Biomathematics have proposed many different functions for describing the effects of light on the rate at which photosynthesis can take place. If the function is to be realistic, then it must exhibit the photo inhibition effect. That is the rate of production P of photosynthesis must decrease to 0 as the light intensity I reaches higher and higher levels. Which of the following formulas for P, with a and b constant, may be used?

1) P= (aI)/(b+I) or 2) P= (aI)/(b+I^2)

2. Originally Posted by smschaefer
Biomathematics have proposed many different functions for describing the effects of light on the rate at which photosynthesis can take place.

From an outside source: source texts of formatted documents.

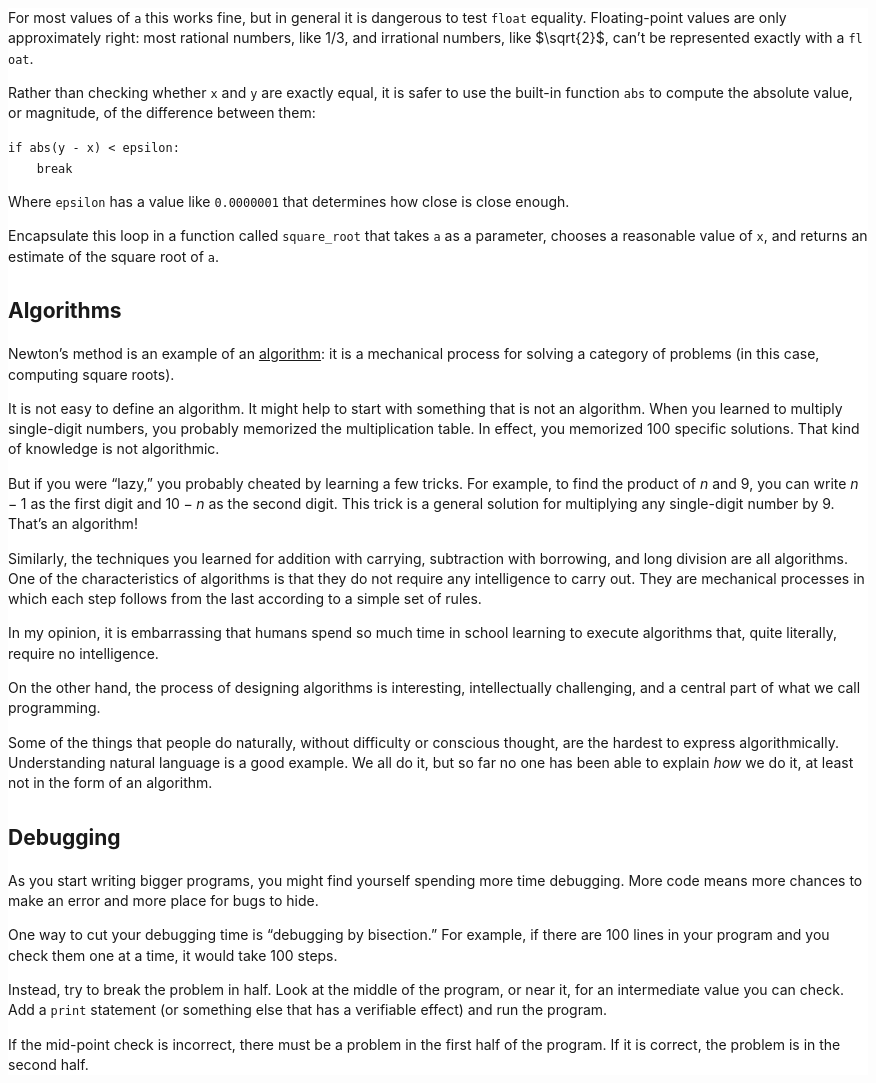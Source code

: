For most values of ``a`` this works fine, but in general it is dangerous to test ``float`` equality. Floating-point values are only approximately right: most rational numbers, like $1/3$, and irrational numbers, like $\sqrt{2}$, can’t be represented exactly with a ``float``.

Rather than checking whether ``x`` and ``y`` are exactly equal, it is safer to use the built-in function ``abs`` to compute the absolute value, or magnitude, of the difference between them:

    if abs(y - x) < epsilon:
        break

Where `epsilon` has a value like ``0.0000001`` that determines how close is close enough.

Encapsulate this loop in a function called `square_root` that takes ``a`` as a parameter, chooses a reasonable value of ``x``, and returns an estimate of the square root of ``a``.

## Algorithms

Newton’s method is an example of an [algorithm](glossary.ipynb#algorithm): it is a mechanical process for solving a category of problems (in this case, computing square roots).

It is not easy to define an algorithm. It might help to start with something that is not an algorithm. When you learned to multiply single-digit numbers, you probably memorized the multiplication table. In effect, you memorized 100 specific solutions. That kind of knowledge is not algorithmic.

But if you were “lazy,” you probably cheated by learning a few tricks. For example, to find the product of $n$ and 9, you can write $n-1$ as the first digit and $10-n$ as the second digit. This trick is a general solution for multiplying any single-digit number by 9. That’s an algorithm!

Similarly, the techniques you learned for addition with carrying, subtraction with borrowing, and long division are all algorithms. One of the characteristics of algorithms is that they do not require any intelligence to carry out. They are mechanical processes in which each step follows from the last according to a simple set of rules.

In my opinion, it is embarrassing that humans spend so much time in school learning to execute algorithms that, quite literally, require no intelligence.

On the other hand, the process of designing algorithms is interesting, intellectually challenging, and a central part of what we call programming.

Some of the things that people do naturally, without difficulty or conscious thought, are the hardest to express algorithmically. Understanding natural language is a good example. We all do it, but so far no one has been able to explain *how* we do it, at least not in the form of an algorithm.

## Debugging

As you start writing bigger programs, you might find yourself spending more time debugging. More code means more chances to make an error and more place for bugs to hide.

One way to cut your debugging time is “debugging by bisection.” For example, if there are 100 lines in your program and you check them one at a time, it would take 100 steps.

Instead, try to break the problem in half. Look at the middle of the program, or near it, for an intermediate value you can check. Add a ``print`` statement (or something else that has a verifiable effect) and run the program.

If the mid-point check is incorrect, there must be a problem in the first half of the program. If it is correct, the problem is in the second half.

If the function is to be realistic, then it must exhibit the photo inhibition effect. That is the rate of production P of photosynthesis must decrease to 0 as the light intensity I reaches higher and higher levels. Which of the following formulas for P, with a and b constant, may be used?

1) P= (aI)/(b+I) or 2) P= (aI)/(b+I^2)
It would be the 2nd one because if you were to use L'Hopital's rule on the first formula, you would not have a function that approached zero at very large values of I. In the second one, you would have a constant over infinity, or zero.

3. what is L'Hospital's rule?

4. ## It is

Originally Posted by smschaefer
what is L'Hospital's rule?
The rule that states that if $\displaystyle \lim_{x \to c}\frac{f(x)}{g(x)}$ yields $\displaystyle \frac{\infty}{\infty}$ or $\displaystyle \frac{0}{0}$ there are more cases but those are the basic ones...then you can say that $\displaystyle \lim_{x \to c}\frac{f(x)}{g(x)}=\lim_{x \to c}\frac{f'(x)}{g'(x)}$

5. Originally Posted by smschaefer
Biomathematics have proposed many different functions for describing the effects of light on the rate at which photosynthesis can take place. If the function is to be realistic, then it must exhibit the photo inhibition effect. That is the rate of production P of photosynthesis must decrease to 0 as the light intensity I reaches higher and higher levels. Which of the following formulas for P, with a and b constant, may be used?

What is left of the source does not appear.